= Requirement =
Search term "with": copy each line of the data containing it.

Saved entries
● ● ● ●

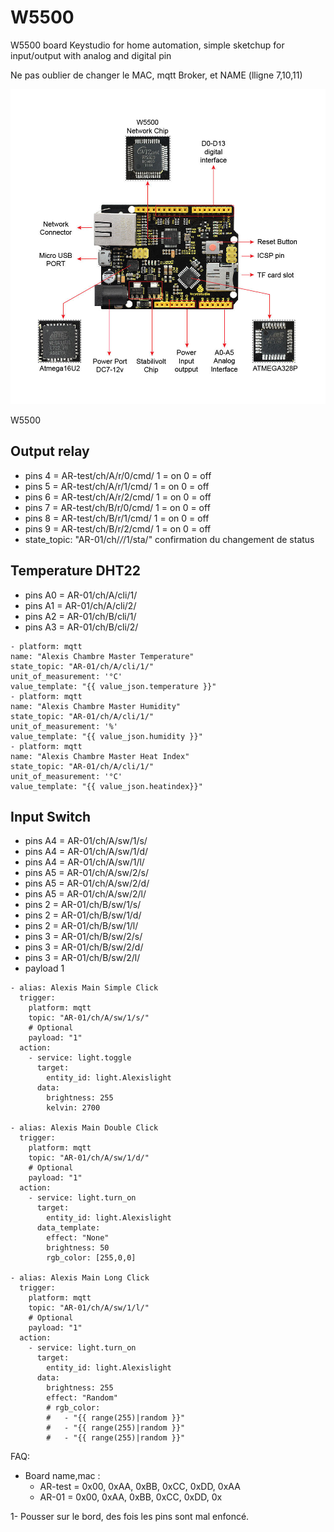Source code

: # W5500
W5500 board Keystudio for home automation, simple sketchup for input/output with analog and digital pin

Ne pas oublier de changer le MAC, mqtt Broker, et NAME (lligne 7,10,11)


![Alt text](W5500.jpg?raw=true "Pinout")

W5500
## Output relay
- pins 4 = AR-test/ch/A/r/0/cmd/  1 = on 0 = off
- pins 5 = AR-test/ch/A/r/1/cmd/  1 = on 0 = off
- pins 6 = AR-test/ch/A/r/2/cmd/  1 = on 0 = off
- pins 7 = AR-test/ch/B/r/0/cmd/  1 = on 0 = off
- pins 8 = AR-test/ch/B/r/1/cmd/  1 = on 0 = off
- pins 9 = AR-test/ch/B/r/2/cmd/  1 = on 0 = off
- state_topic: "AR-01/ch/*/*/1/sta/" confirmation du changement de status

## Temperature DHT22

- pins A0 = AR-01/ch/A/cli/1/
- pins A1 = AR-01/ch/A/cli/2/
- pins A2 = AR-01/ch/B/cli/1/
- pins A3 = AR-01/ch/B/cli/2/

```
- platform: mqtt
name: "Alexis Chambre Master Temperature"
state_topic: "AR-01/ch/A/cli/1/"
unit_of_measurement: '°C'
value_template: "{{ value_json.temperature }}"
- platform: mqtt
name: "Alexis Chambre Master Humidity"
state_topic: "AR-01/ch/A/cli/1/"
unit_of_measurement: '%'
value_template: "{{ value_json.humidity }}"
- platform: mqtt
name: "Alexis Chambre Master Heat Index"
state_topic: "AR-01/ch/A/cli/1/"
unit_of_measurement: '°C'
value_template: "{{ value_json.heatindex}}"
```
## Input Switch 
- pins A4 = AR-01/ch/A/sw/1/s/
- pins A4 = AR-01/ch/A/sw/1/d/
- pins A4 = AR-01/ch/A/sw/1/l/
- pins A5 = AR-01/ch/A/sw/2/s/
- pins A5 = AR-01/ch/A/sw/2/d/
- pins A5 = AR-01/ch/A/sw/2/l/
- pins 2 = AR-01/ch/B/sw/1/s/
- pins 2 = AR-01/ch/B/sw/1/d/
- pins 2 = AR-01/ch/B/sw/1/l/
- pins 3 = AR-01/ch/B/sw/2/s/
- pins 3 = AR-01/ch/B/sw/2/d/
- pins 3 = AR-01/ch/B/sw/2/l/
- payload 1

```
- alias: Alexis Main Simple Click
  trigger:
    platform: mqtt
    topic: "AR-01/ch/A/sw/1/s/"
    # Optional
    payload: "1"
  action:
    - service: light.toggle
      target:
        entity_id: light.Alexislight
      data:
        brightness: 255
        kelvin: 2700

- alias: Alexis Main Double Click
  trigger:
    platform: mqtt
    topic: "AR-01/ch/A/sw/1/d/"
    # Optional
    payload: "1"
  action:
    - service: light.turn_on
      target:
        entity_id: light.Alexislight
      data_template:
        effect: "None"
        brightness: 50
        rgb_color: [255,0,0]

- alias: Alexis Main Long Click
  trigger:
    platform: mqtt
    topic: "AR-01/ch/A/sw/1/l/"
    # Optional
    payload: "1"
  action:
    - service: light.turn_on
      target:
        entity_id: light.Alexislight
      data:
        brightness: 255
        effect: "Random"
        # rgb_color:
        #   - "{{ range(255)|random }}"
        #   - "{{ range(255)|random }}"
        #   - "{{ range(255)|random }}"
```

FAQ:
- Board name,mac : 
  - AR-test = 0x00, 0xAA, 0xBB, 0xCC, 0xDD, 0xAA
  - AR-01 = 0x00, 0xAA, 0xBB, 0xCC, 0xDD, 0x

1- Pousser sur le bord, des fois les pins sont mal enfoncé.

● ● ● ●

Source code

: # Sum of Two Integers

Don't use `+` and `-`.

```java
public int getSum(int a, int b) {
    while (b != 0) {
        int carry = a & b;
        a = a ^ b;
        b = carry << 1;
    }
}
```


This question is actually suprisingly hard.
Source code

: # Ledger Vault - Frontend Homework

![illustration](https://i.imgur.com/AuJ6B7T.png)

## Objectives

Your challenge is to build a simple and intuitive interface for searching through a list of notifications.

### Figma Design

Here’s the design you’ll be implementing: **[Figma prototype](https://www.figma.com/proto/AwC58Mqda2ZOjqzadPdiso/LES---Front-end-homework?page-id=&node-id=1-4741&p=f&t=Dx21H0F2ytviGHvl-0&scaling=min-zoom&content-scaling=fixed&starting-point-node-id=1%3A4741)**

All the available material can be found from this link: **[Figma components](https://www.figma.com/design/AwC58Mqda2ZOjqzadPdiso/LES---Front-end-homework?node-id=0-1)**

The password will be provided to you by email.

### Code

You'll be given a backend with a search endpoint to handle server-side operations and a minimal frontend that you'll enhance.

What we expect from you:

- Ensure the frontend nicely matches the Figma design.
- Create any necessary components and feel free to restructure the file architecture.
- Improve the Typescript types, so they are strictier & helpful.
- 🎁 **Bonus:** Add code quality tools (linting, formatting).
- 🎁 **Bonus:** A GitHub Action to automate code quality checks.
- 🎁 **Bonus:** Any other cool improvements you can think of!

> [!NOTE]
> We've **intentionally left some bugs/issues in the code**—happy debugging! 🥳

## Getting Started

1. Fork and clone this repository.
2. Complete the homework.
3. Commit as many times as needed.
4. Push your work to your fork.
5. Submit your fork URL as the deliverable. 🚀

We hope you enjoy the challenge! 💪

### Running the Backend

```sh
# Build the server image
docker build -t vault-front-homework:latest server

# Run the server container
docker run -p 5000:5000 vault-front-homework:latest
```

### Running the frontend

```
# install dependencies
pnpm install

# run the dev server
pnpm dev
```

● ● ● ●

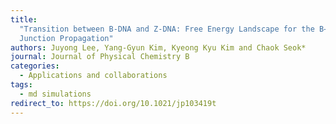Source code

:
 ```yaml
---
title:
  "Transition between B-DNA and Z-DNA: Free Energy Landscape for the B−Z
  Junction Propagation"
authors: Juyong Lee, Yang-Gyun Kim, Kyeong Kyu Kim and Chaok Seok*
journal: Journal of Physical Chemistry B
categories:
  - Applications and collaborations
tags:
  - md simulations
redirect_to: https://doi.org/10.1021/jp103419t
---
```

● ● ● ●

= Answer =
W5500 board Keystudio for home automation, simple sketchup for input/output with analog and digital pin
You'll be given a backend with a search endpoint to handle server-side operations and a minimal frontend that you'll enhance.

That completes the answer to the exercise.